Fan games aren’t made for money. They’re made because you, the creator, love a certain game series so much you want to make your own game of it. And usually, you’ll have your own story to tell. I believe our games’ stories deserve more attention, as much attention as we tend to give to the graphics. They deserve narrative continuity, proper cause and effect, and plot twists that feel real and not gratuitous. To this end, I would like to extend an invitation to anyone who would be interested in exhaustive analysis, critique, and suggestions on their game’s story. I’ll be posting about it here, and I will invite people to play along and post their thoughts as well.
Way back during the FE: Requiem LP on this site, I said I admired the game because you can tell the creator made it with the intention of telling a story. This sounds really dumb at face value, but let’s consider the circumstances in which an FE mod’s story is created in the first place. For my first attempt at one, I wrote it as I went along. This is a cardinal sin of FE fan game writing: start making vidgame first, then slap on the story (the other cardinal sin is trying to imitate the vanilla games for no reason, e.g. the generic ch1 boss kills a generic good guy just because Breguet in FE8 did it). “This guy’s got a cool portrait. I think I’ll make a game about him. So I guess he’s my lord… But he’s not nobility, because that would be dumb. Now he needs some enemies to fight. Boop! Bandits! Oh, and here’s an evil empire! They invaded his country and now he’s the last hope and becomes the resistance leader!” But why? There was no “why” to my first story whatsoever because it was ad-libbed.

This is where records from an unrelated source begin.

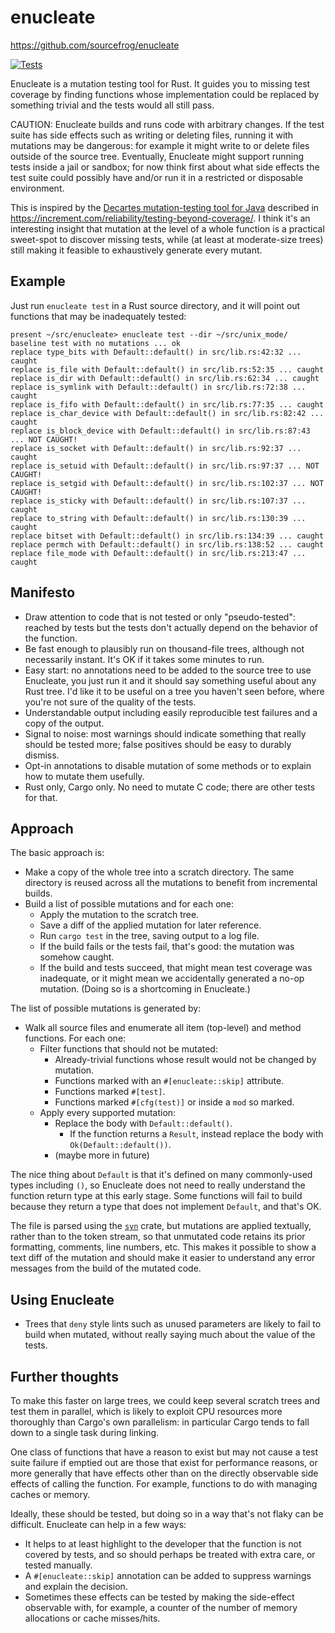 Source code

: # enucleate

https://github.com/sourcefrog/enucleate

[![Tests](https://github.com/sourcefrog/enucleate/actions/workflows/tests.yml/badge.svg)](https://github.com/sourcefrog/enucleate/actions/workflows/tests.yml)

Enucleate is a mutation testing tool for Rust. It guides you to missing test coverage by finding functions whose
implementation could be replaced by something trivial and the tests would all still pass. 

CAUTION: Enucleate builds and runs code with arbitrary changes. If the test suite has side effects such as
writing or deleting files, running it with mutations may be dangerous: for example it might write to or 
delete files outside of the source tree. Eventually, Enucleate might support running tests inside a jail
or sandbox; for now think first about what side effects the test suite could possibly have and/or run
it in a restricted or disposable environment.

This is inspired by the [Decartes mutation-testing tool for Java](https://github.com/STAMP-project/pitest-descartes/) 
described in https://increment.com/reliability/testing-beyond-coverage/.
I think it's an interesting insight that mutation at the level of a whole function is a practical sweet-spot to discover 
missing tests, while (at least at moderate-size trees) still making it feasible to exhaustively generate every
mutant.

## Example

Just run `enucleate test` in a Rust source directory, and it will point out
functions that may be inadequately tested:

    present ~/src/enucleate> enucleate test --dir ~/src/unix_mode/
    baseline test with no mutations ... ok
    replace type_bits with Default::default() in src/lib.rs:42:32 ... caught
    replace is_file with Default::default() in src/lib.rs:52:35 ... caught
    replace is_dir with Default::default() in src/lib.rs:62:34 ... caught
    replace is_symlink with Default::default() in src/lib.rs:72:38 ... caught
    replace is_fifo with Default::default() in src/lib.rs:77:35 ... caught
    replace is_char_device with Default::default() in src/lib.rs:82:42 ... caught
    replace is_block_device with Default::default() in src/lib.rs:87:43 ... NOT CAUGHT!
    replace is_socket with Default::default() in src/lib.rs:92:37 ... caught
    replace is_setuid with Default::default() in src/lib.rs:97:37 ... NOT CAUGHT!
    replace is_setgid with Default::default() in src/lib.rs:102:37 ... NOT CAUGHT!
    replace is_sticky with Default::default() in src/lib.rs:107:37 ... caught
    replace to_string with Default::default() in src/lib.rs:130:39 ... caught
    replace bitset with Default::default() in src/lib.rs:134:39 ... caught
    replace permch with Default::default() in src/lib.rs:138:52 ... caught
    replace file_mode with Default::default() in src/lib.rs:213:47 ... caught

## Manifesto

* Draw attention to code that is not tested or only "pseudo-tested": reached by tests but the tests
  don't actually depend on the behavior of the function.
* Be fast enough to plausibly run on thousand-file trees, although not necessarily instant. It's OK if
  it takes some minutes to run.
* Easy start: no annotations need to be added to the source tree to use Enucleate, 
  you just run it and it should say something useful about any Rust tree. 
  I'd like it to be useful on a tree you haven't seen before, where you're not
  sure of the quality of the tests.
* Understandable output including easily reproducible test failures and a copy of the output.
* Signal to noise: most warnings should indicate something that really should be tested more; 
  false positives should be easy to durably dismiss.
* Opt-in annotations to disable mutation of some methods or to explain how to mutate them usefully.
* Rust only, Cargo only. No need to mutate C code; there are other tests for that.

## Approach

The basic approach is:

* Make a copy of the whole tree into a scratch directory. The same directory is reused 
  across all the mutations to benefit from incremental builds.
* Build a list of possible mutations and for each one:
  * Apply the mutation to the scratch tree.
  * Save a diff of the applied mutation for later reference.
  * Run `cargo test` in the tree, saving output to a log file.
  * If the build fails or the tests fail, that's good: the mutation was somehow caught.
  * If the build and tests succeed, that might mean test coverage was inadequate, or it might mean
    we accidentally generated a no-op mutation. (Doing so is a shortcoming in Enucleate.)

The list of possible mutations is generated by:

* Walk all source files and enumerate all item (top-level) and method functions. For each one:
   * Filter functions that should not be mutated:
      * Already-trivial functions whose result would not be changed by mutation. 
      * Functions marked with an `#[enucleate::skip]` attribute.
      * Functions marked `#[test]`.
      * Functions marked `#[cfg(test)]` or inside a `mod` so marked.
   * Apply every supported mutation:
      * Replace the body with `Default::default()`.
        * If the function returns a `Result`, instead replace the body with `Ok(Default::default())`.
      * (maybe more in future)

The nice thing about `Default` is that it's defined on many commonly-used types including `()`,
so Enucleate does not need to really understand the function return type at this early stage.
Some functions will fail to build because they return a type that does not implement `Default`,
and that's OK.

The file is parsed using the [`syn`](https://docs.rs/syn) crate, but mutations
are applied textually, rather than to the token stream, so that unmutated code
retains its prior formatting, comments, line numbers, etc. This makes it
possible to show a text diff of the mutation and should make it easier to
understand any error messages from the build of the mutated code.

## Using Enucleate

* Trees that `deny` style lints such as unused parameters are likely to fail to
  build when mutated, without really saying much about the value of the tests.

## Further thoughts

To make this faster on large trees, we could keep several scratch trees and test them in parallel, 
which is likely to exploit CPU resources more thoroughly than Cargo's own parallelism: in particular
Cargo tends to fall down to a single task during linking.

One class of functions that have a reason to exist but may not cause a test suite failure if emptied 
out are those that exist for performance reasons, or more generally that have effects other than on the directly
observable side effects of calling the function.  For example, functions to do with managing caches
or memory.

Ideally, these should be tested, but doing so in a way that's not flaky can be difficult. Enucleate
can help in a few ways:

* It helps to at least highlight to the developer that the function is not covered by tests, and
  so should perhaps be treated with extra care, or tested manually.
* A `#[enucleate::skip]` annotation can be added to suppress warnings and explain the decision.
* Sometimes these effects can be tested by making the side-effect observable with, for example,
  a counter of the number of memory allocations or cache misses/hits.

Going back to Requiem, this is why I have so much respect for its narrative. Yes, it’s not perfect, the lack of a world map makes geography hard to contextualize, and there are parts here and there that feel like content got cut for one reason or the other. I suspect it was written to be a book first before it was converted to Fire Emblem form; this is because the characters feel like they had actual personalities and motivations written out for them before the game’s creation started. The hero is edgy, sure, but the story actually allows him to be heroic. During my first playthrough of the game, I powered through the gigantic maps of monotonous gameplay just so I could see what happened next in the story.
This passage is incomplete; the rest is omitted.